__TASK GOAL__
Lines from the beginning of the data through the line containing "derivations depicted below." are to be copied exactly, with no other line included.

════════

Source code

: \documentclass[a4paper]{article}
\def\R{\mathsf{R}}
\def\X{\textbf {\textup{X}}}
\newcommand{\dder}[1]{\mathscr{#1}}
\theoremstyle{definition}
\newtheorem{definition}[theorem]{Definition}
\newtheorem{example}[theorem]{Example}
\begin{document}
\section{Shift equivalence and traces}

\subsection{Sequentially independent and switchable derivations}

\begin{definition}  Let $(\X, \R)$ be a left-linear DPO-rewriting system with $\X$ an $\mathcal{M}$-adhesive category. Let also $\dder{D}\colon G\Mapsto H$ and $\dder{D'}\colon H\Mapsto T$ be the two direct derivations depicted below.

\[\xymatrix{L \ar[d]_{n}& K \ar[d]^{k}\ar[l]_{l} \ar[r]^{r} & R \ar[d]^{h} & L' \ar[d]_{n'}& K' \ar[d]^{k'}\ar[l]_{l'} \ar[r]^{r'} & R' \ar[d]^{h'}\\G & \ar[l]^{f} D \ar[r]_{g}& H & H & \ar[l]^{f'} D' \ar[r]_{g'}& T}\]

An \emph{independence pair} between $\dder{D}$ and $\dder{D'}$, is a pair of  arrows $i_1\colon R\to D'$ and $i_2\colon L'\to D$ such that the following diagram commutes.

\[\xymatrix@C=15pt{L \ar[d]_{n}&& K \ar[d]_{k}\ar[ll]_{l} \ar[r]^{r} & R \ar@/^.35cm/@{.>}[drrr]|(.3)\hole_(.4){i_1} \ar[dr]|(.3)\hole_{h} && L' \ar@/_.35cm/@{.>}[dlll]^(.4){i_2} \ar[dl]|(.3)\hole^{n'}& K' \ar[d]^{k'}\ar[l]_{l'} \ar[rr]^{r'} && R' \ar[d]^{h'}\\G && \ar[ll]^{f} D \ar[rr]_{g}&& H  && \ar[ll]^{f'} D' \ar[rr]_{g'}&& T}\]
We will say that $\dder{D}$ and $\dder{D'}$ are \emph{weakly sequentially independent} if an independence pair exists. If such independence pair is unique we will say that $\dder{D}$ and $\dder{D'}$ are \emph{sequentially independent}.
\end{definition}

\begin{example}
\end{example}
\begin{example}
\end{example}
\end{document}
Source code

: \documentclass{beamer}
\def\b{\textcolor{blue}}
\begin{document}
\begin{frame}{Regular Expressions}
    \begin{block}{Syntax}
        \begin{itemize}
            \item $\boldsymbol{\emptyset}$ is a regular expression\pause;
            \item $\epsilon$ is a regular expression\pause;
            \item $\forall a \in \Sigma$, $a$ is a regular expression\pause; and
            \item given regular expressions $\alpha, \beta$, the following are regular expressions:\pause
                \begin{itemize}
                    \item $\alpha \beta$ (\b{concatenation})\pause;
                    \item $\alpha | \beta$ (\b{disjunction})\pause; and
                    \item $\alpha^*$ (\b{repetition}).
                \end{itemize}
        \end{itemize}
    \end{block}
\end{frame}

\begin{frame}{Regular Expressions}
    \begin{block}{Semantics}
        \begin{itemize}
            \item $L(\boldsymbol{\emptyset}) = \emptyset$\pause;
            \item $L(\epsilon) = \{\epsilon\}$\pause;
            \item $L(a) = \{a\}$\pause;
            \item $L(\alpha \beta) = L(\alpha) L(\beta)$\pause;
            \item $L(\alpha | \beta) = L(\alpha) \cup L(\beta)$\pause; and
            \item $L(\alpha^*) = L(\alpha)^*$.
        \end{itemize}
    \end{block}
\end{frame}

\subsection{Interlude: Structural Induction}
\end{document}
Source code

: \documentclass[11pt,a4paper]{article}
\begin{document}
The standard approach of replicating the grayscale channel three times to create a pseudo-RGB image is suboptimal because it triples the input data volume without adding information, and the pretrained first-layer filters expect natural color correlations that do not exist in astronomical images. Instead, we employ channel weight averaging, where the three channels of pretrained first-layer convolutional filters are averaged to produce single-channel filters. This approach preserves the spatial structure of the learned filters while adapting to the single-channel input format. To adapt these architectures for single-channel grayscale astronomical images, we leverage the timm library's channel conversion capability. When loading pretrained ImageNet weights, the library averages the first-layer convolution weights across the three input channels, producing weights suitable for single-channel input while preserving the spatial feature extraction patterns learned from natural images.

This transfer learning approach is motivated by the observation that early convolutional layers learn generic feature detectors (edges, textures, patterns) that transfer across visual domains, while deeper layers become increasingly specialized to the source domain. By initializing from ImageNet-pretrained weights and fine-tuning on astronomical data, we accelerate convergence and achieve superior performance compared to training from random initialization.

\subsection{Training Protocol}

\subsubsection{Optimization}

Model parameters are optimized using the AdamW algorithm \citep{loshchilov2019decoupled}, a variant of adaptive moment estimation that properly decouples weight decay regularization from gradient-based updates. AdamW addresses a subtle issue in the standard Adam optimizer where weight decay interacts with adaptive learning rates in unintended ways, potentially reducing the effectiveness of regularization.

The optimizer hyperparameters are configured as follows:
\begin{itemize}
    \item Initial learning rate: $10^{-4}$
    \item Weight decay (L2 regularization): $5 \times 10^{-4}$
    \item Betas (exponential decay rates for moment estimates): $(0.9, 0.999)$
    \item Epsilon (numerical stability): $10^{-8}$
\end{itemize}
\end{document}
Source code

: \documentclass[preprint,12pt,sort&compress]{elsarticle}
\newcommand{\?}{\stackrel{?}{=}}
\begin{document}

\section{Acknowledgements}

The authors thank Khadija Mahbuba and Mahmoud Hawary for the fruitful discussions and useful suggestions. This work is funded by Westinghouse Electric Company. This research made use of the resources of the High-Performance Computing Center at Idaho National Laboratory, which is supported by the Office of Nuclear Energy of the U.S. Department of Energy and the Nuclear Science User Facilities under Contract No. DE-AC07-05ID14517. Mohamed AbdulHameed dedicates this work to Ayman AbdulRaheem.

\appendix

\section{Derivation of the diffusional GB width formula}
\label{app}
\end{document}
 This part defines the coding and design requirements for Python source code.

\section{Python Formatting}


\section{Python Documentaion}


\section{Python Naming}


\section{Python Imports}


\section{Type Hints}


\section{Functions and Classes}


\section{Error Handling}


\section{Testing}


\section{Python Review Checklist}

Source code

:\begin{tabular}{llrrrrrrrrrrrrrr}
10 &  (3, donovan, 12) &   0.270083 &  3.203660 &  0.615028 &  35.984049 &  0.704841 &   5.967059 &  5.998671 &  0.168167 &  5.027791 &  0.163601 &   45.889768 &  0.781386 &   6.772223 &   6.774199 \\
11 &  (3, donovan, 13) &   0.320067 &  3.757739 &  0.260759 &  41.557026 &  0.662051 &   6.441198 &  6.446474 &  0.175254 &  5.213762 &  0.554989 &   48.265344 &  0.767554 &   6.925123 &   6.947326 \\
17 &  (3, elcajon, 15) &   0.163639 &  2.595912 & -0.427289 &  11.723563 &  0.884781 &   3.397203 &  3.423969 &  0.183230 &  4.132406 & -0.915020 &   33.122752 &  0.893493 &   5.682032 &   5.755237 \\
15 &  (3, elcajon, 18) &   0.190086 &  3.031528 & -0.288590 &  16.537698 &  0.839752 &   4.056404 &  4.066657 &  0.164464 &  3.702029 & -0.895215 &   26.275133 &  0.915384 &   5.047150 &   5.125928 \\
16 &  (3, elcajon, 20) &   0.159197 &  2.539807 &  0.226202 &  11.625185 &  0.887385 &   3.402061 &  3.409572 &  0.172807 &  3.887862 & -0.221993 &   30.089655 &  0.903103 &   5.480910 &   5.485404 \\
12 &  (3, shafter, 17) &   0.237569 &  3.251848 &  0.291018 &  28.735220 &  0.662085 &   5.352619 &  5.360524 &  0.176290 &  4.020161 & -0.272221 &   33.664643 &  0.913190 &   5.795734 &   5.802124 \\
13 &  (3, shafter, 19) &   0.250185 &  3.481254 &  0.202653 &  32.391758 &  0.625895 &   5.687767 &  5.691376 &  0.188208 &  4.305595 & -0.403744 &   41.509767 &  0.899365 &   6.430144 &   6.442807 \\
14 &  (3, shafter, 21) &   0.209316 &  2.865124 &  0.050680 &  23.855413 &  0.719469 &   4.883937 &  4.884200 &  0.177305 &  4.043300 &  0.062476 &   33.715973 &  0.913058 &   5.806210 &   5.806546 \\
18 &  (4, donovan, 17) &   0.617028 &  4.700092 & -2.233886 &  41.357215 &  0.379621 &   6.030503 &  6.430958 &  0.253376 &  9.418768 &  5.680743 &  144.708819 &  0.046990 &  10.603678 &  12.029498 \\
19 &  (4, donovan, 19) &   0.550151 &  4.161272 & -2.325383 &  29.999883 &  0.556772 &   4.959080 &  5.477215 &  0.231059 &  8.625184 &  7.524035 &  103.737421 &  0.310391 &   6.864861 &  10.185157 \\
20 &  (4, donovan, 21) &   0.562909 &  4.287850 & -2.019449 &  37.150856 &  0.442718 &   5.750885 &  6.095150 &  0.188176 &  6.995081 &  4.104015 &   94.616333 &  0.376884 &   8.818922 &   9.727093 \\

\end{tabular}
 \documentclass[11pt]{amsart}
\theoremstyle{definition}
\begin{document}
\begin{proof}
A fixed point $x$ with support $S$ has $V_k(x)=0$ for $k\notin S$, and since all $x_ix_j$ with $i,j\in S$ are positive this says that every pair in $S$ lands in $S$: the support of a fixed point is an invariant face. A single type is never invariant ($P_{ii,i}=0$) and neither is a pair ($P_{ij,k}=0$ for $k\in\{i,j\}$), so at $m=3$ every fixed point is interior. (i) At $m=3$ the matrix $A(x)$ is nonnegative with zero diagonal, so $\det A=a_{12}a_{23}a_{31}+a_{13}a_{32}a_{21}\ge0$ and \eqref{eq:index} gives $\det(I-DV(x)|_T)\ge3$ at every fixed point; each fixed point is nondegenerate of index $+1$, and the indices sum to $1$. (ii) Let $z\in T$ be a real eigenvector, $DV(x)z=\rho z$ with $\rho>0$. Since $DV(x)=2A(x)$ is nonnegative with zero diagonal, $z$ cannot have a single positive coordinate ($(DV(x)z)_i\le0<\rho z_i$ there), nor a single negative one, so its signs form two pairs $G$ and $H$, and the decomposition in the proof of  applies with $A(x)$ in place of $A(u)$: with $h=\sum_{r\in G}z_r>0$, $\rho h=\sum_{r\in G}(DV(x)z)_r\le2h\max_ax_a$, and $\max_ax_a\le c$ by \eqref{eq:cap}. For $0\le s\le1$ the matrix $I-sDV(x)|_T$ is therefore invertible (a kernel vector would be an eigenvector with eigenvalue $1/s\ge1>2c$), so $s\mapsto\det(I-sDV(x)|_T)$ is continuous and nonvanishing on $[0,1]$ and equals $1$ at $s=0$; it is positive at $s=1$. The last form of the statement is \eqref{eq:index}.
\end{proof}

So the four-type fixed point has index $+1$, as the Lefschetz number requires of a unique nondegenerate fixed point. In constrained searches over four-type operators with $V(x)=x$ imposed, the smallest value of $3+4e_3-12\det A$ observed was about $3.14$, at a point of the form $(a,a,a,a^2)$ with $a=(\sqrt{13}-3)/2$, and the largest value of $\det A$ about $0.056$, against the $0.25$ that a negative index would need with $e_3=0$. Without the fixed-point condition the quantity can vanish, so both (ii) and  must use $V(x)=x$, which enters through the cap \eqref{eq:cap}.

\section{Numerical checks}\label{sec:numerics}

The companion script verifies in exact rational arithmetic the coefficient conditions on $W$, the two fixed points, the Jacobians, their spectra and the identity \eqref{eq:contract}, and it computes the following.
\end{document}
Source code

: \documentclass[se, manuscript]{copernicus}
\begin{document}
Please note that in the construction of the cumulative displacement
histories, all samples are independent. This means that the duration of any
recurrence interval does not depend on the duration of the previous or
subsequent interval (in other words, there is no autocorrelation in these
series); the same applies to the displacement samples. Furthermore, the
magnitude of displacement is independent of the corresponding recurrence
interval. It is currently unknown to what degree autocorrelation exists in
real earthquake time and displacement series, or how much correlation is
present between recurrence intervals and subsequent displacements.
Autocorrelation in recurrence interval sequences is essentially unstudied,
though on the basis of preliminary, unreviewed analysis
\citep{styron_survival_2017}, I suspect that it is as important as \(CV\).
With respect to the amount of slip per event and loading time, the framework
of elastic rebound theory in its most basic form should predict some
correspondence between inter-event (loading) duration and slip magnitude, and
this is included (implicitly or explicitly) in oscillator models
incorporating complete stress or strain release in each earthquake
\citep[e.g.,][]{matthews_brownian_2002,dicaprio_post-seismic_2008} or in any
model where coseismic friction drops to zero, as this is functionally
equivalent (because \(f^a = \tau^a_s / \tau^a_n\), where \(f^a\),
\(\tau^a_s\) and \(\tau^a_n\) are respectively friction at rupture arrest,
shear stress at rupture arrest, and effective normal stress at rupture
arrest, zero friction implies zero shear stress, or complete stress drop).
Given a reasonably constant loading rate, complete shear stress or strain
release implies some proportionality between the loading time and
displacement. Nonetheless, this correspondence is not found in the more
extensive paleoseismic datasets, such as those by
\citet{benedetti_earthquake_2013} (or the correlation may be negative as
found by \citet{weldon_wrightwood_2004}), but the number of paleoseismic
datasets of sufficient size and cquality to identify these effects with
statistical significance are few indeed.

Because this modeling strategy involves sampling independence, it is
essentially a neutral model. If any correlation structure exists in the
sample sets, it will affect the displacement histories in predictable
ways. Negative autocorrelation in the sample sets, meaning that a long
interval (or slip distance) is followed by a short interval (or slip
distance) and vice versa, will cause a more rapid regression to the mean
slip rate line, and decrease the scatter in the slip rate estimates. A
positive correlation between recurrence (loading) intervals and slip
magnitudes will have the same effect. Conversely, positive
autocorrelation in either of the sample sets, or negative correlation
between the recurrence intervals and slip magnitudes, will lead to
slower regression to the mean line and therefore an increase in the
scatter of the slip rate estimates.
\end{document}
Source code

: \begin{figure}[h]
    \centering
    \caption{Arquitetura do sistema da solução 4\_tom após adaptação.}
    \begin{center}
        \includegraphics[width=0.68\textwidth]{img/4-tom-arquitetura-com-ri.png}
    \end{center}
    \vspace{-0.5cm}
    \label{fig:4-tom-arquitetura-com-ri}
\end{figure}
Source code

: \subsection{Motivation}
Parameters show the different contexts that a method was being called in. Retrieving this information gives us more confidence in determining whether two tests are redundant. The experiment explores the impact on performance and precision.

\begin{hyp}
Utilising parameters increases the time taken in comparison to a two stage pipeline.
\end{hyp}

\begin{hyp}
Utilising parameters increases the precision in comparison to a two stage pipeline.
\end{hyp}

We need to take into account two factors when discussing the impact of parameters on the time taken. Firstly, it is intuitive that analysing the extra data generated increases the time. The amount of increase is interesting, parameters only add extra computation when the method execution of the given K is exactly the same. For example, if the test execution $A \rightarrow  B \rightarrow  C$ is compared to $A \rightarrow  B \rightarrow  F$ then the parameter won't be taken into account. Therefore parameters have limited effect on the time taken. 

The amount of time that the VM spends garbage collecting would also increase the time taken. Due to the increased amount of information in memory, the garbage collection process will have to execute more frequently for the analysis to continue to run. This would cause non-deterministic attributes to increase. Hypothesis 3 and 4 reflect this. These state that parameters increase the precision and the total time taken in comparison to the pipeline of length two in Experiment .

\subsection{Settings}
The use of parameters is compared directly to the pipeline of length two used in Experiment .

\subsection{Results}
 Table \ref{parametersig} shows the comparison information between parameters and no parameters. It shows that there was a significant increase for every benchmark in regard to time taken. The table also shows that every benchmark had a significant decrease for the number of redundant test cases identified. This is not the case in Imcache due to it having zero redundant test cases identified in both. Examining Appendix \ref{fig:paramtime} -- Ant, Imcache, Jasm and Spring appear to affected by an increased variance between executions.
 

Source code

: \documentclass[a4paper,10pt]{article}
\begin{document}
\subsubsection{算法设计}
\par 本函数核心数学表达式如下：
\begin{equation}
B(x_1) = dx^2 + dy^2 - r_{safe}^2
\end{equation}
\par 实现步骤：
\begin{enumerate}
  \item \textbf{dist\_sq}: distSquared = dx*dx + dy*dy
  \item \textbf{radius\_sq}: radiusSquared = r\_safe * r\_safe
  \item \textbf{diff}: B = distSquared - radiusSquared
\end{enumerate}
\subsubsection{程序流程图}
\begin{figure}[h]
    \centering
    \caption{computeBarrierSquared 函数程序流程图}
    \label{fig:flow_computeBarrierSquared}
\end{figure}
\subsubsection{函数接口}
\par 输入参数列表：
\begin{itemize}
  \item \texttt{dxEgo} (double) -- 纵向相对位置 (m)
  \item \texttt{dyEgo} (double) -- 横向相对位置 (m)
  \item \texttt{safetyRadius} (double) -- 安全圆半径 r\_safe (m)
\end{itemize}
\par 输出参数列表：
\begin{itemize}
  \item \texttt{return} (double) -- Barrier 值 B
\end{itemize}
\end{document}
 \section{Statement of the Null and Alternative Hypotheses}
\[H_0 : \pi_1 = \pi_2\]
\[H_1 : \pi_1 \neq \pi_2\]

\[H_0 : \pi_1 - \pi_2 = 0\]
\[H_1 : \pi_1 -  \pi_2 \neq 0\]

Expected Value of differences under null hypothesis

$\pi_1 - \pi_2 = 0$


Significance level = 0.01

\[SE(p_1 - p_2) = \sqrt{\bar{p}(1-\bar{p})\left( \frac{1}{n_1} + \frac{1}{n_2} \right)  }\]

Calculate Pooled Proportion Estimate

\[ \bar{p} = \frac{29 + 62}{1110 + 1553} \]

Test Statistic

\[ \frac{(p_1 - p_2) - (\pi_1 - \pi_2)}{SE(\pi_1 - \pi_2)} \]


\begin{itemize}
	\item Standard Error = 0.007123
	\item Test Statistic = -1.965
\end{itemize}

════════

__TASK SOLUTION__
Source code

: \documentclass[a4paper]{article}
\def\R{\mathsf{R}}
\def\X{\textbf {\textup{X}}}
\newcommand{\dder}[1]{\mathscr{#1}}
\theoremstyle{definition}
\newtheorem{definition}[theorem]{Definition}
\newtheorem{example}[theorem]{Example}
\begin{document}
\section{Shift equivalence and traces}

\subsection{Sequentially independent and switchable derivations}

\begin{definition}  Let $(\X, \R)$ be a left-linear DPO-rewriting system with $\X$ an $\mathcal{M}$-adhesive category. Let also $\dder{D}\colon G\Mapsto H$ and $\dder{D'}\colon H\Mapsto T$ be the two direct derivations depicted below.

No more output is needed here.